Aims
Few studies have assessed the safety and efficacy of endoscopic resection for duodenal carcinoid tumors. This study aimed to evaluate the utility of endoscopic resection in this setting.
Methods
Between February 2015 and February 2024, 35 patients with sporadic duodenal carcinoids managed by endoscopic resection were enrolled. Endoscopic treatment was performed in patients without nodal or distant metastasis. Rates of endoscopic complete resection, histologic complete resection, procedure-related complications, and tumor recurrence were retrospectively analyzed.
Results
Twenty-five nonampullary duodenal carcinoids were treated with endoscopic mucosal resection, four with endoscopic submucosal dissection (ESD), and six ampullary carcinoids with snare papillectomy. The mean patient age was 61.9 years (range, 44–83). Mean tumor size was 8.8 ± 2.4 mm (range, 3–12) for nonampullary carcinoids and 13.7 ± 5.4 mm (range, 5–20) for ampullary carcinoids.
The endoscopic complete resection rate was 97.1%. Incomplete resection occurred in one patient undergoing ESD due to tumor invasion into the muscularis propria. Histologic complete resection was achieved in 31 of 35 patients (88.6%) on the initial attempt; one additional patient required a second session to achieve complete resection.

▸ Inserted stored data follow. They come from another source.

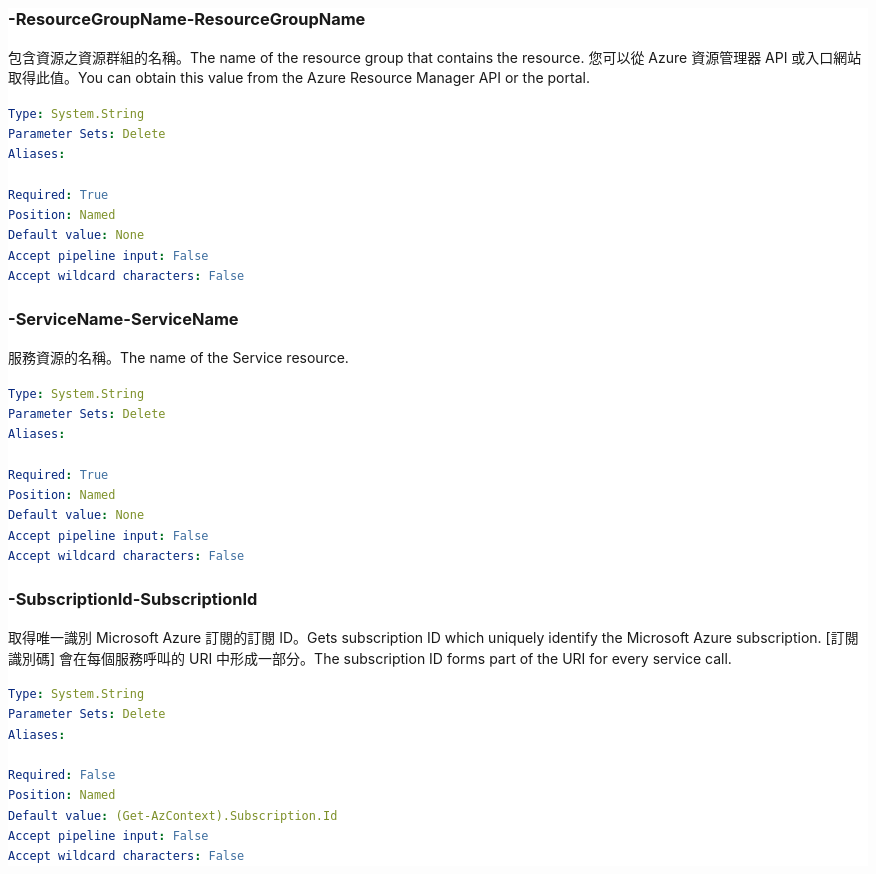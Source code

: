 ### <span data-ttu-id="f8c70-129">-ResourceGroupName</span><span class="sxs-lookup"><span data-stu-id="f8c70-129">-ResourceGroupName</span></span>
<span data-ttu-id="f8c70-130">包含資源之資源群組的名稱。</span><span class="sxs-lookup"><span data-stu-id="f8c70-130">The name of the resource group that contains the resource.</span></span>
<span data-ttu-id="f8c70-131">您可以從 Azure 資源管理器 API 或入口網站取得此值。</span><span class="sxs-lookup"><span data-stu-id="f8c70-131">You can obtain this value from the Azure Resource Manager API or the portal.</span></span>

```yaml
Type: System.String
Parameter Sets: Delete
Aliases:

Required: True
Position: Named
Default value: None
Accept pipeline input: False
Accept wildcard characters: False
```

### <span data-ttu-id="f8c70-132">-ServiceName</span><span class="sxs-lookup"><span data-stu-id="f8c70-132">-ServiceName</span></span>
<span data-ttu-id="f8c70-133">服務資源的名稱。</span><span class="sxs-lookup"><span data-stu-id="f8c70-133">The name of the Service resource.</span></span>

```yaml
Type: System.String
Parameter Sets: Delete
Aliases:

Required: True
Position: Named
Default value: None
Accept pipeline input: False
Accept wildcard characters: False
```

### <span data-ttu-id="f8c70-134">-SubscriptionId</span><span class="sxs-lookup"><span data-stu-id="f8c70-134">-SubscriptionId</span></span>
<span data-ttu-id="f8c70-135">取得唯一識別 Microsoft Azure 訂閱的訂閱 ID。</span><span class="sxs-lookup"><span data-stu-id="f8c70-135">Gets subscription ID which uniquely identify the Microsoft Azure subscription.</span></span>
<span data-ttu-id="f8c70-136">[訂閱識別碼] 會在每個服務呼叫的 URI 中形成一部分。</span><span class="sxs-lookup"><span data-stu-id="f8c70-136">The subscription ID forms part of the URI for every service call.</span></span>

```yaml
Type: System.String
Parameter Sets: Delete
Aliases:

Required: False
Position: Named
Default value: (Get-AzContext).Subscription.Id
Accept pipeline input: False
Accept wildcard characters: False
```
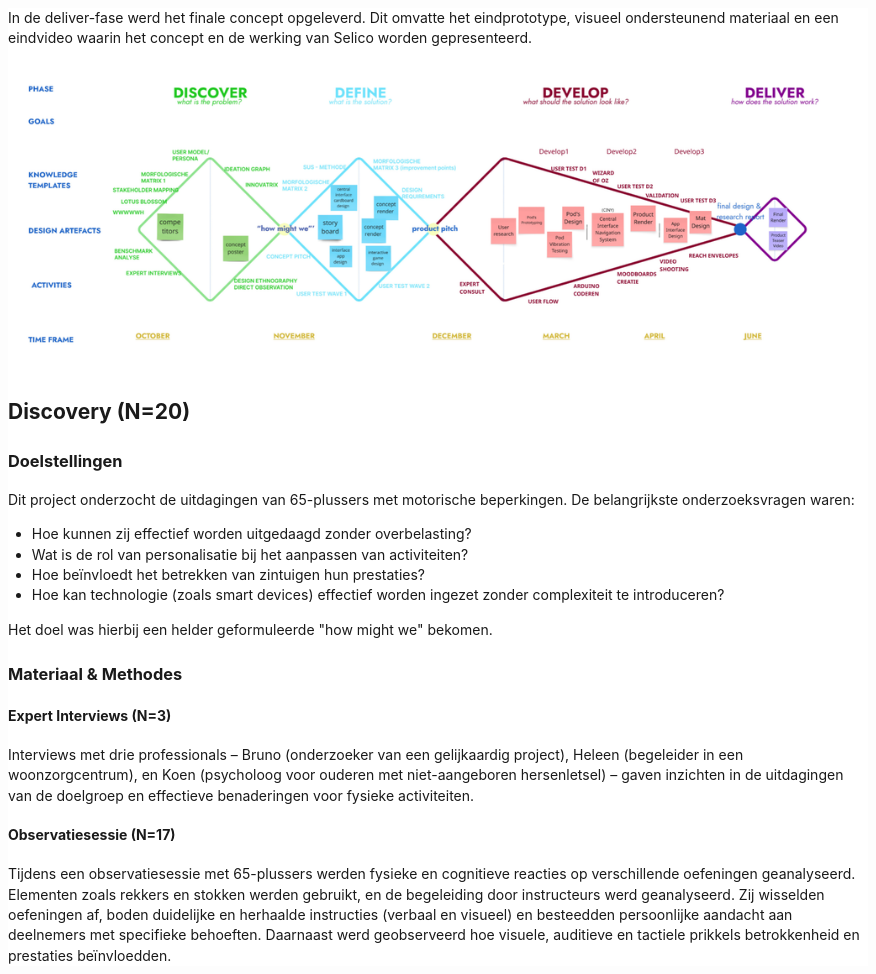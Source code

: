 In de deliver-fase werd het finale concept opgeleverd. Dit omvatte het eindprototype, visueel ondersteunend materiaal en een eindvideo waarin het concept en de werking van Selico worden gepresenteerd.

<p align="center">
  <img src="images/methodologie.png" width="100%">

## Discovery  (N=20)

### Doelstellingen  
Dit project onderzocht de uitdagingen van 65-plussers met motorische beperkingen. De belangrijkste onderzoeksvragen waren:  
- Hoe kunnen zij effectief worden uitgedaagd zonder overbelasting?  
- Wat is de rol van personalisatie bij het aanpassen van activiteiten?  
- Hoe beïnvloedt het betrekken van zintuigen hun prestaties?  
- Hoe kan technologie (zoals smart devices) effectief worden ingezet zonder complexiteit te introduceren?  

Het doel was hierbij een helder geformuleerde "how might we" bekomen. 

### Materiaal & Methodes  

#### Expert Interviews (N=3)
Interviews met drie professionals – Bruno (onderzoeker van een gelijkaardig project), Heleen (begeleider in een woonzorgcentrum), en Koen (psycholoog voor ouderen met niet-aangeboren hersenletsel) – gaven inzichten in de uitdagingen van de doelgroep en effectieve benaderingen voor fysieke activiteiten.  

#### Observatiesessie (N=17)
Tijdens een observatiesessie met 65-plussers werden fysieke en cognitieve reacties op verschillende oefeningen geanalyseerd. Elementen zoals rekkers en stokken werden gebruikt, en de begeleiding door instructeurs werd geanalyseerd. Zij wisselden oefeningen af, boden duidelijke en herhaalde instructies (verbaal en visueel) en besteedden persoonlijke aandacht aan deelnemers met specifieke behoeften. Daarnaast werd geobserveerd hoe visuele, auditieve en tactiele prikkels betrokkenheid en prestaties beïnvloedden.  
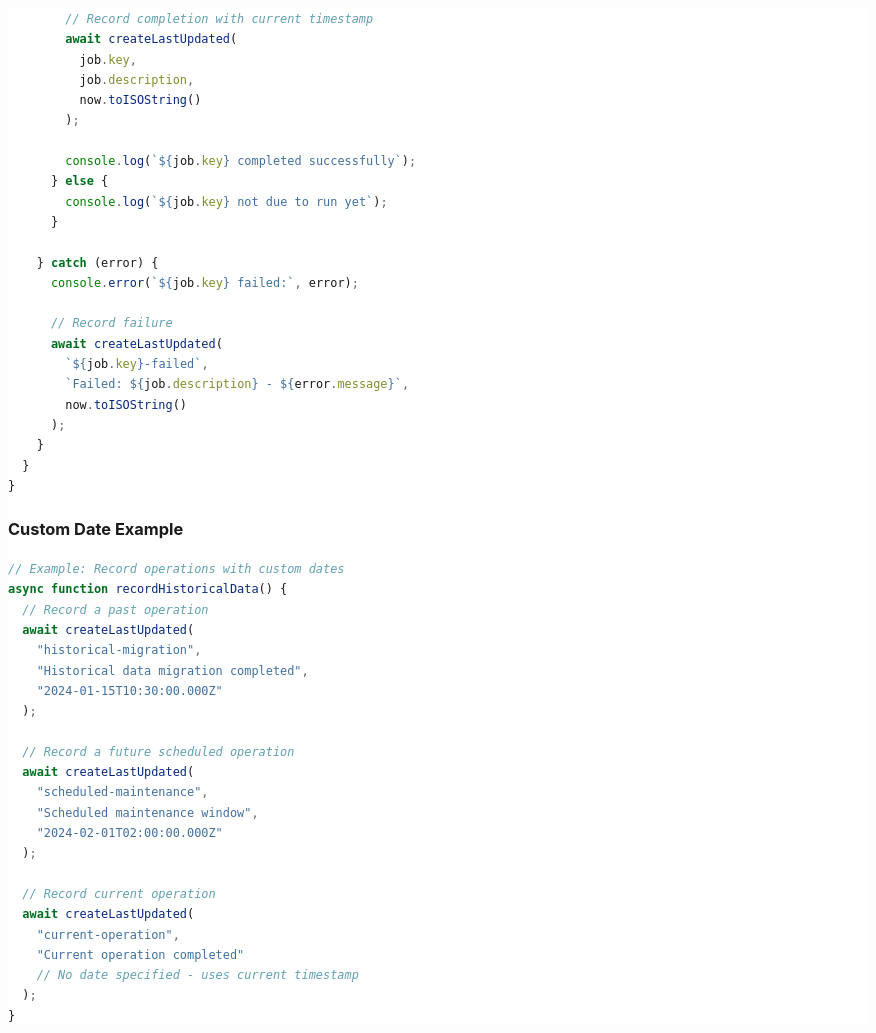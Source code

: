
```javascript
        // Record completion with current timestamp
        await createLastUpdated(
          job.key,
          job.description,
          now.toISOString()
        );
        
        console.log(`${job.key} completed successfully`);
      } else {
        console.log(`${job.key} not due to run yet`);
      }
      
    } catch (error) {
      console.error(`${job.key} failed:`, error);
      
      // Record failure
      await createLastUpdated(
        `${job.key}-failed`,
        `Failed: ${job.description} - ${error.message}`,
        now.toISOString()
      );
    }
  }
}
```

### Custom Date Example

```javascript
// Example: Record operations with custom dates
async function recordHistoricalData() {
  // Record a past operation
  await createLastUpdated(
    "historical-migration",
    "Historical data migration completed",
    "2024-01-15T10:30:00.000Z"
  );
  
  // Record a future scheduled operation
  await createLastUpdated(
    "scheduled-maintenance",
    "Scheduled maintenance window",
    "2024-02-01T02:00:00.000Z"
  );
  
  // Record current operation
  await createLastUpdated(
    "current-operation",
    "Current operation completed"
    // No date specified - uses current timestamp
  );
}
```
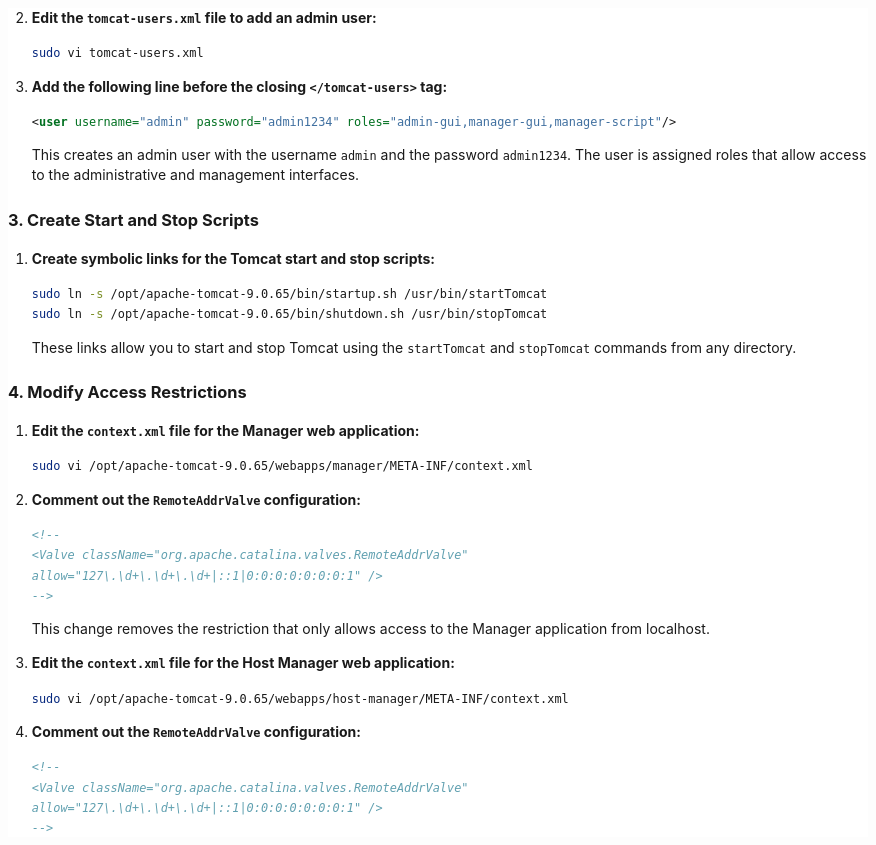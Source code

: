 2. **Edit the `tomcat-users.xml` file to add an admin user:**

   ```bash
   sudo vi tomcat-users.xml
   ```

3. **Add the following line before the closing `</tomcat-users>` tag:**

   ```xml
   <user username="admin" password="admin1234" roles="admin-gui,manager-gui,manager-script"/>
   ```

   This creates an admin user with the username `admin` and the password `admin1234`. The user is assigned roles that allow access to the administrative and management interfaces.

### 3. Create Start and Stop Scripts

1. **Create symbolic links for the Tomcat start and stop scripts:**

   ```bash
   sudo ln -s /opt/apache-tomcat-9.0.65/bin/startup.sh /usr/bin/startTomcat
   sudo ln -s /opt/apache-tomcat-9.0.65/bin/shutdown.sh /usr/bin/stopTomcat
   ```

   These links allow you to start and stop Tomcat using the `startTomcat` and `stopTomcat` commands from any directory.

### 4. Modify Access Restrictions

1. **Edit the `context.xml` file for the Manager web application:**

   ```bash
   sudo vi /opt/apache-tomcat-9.0.65/webapps/manager/META-INF/context.xml
   ```

2. **Comment out the `RemoteAddrValve` configuration:**

   ```xml
   <!--
   <Valve className="org.apache.catalina.valves.RemoteAddrValve"
   allow="127\.\d+\.\d+\.\d+|::1|0:0:0:0:0:0:0:1" />
   -->
   ```

   This change removes the restriction that only allows access to the Manager application from localhost.

3. **Edit the `context.xml` file for the Host Manager web application:**

   ```bash
   sudo vi /opt/apache-tomcat-9.0.65/webapps/host-manager/META-INF/context.xml
   ```

4. **Comment out the `RemoteAddrValve` configuration:**

   ```xml
   <!--
   <Valve className="org.apache.catalina.valves.RemoteAddrValve"
   allow="127\.\d+\.\d+\.\d+|::1|0:0:0:0:0:0:0:1" />
   -->
   ```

Procedure-related perforation occurred in three patients with nonampullary carcinoids (8.6%): two were managed endoscopically, and one required local surgical excision. After a median follow-up of 39 months (range, 10–96), local recurrence was observed in one patient (2.8%) with a nonampullary tumor larger than 10 mm. Among patients with ampullary carcinoids, no local recurrence or distant metastasis was detected during a median follow-up of 40 months (range, 18–100).
Conclusions
Endoscopic resection appears to be a safe and effective treatment option for small (≤10 mm) nonampullary duodenal carcinoids without evidence of muscularis propria invasion. For ampullary carcinoids <20 mm confined to the submucosa, minimally invasive endoscopic papillectomy may be considered, particularly in older patients or those with significant comorbidities who are at higher risk for postoperative complications.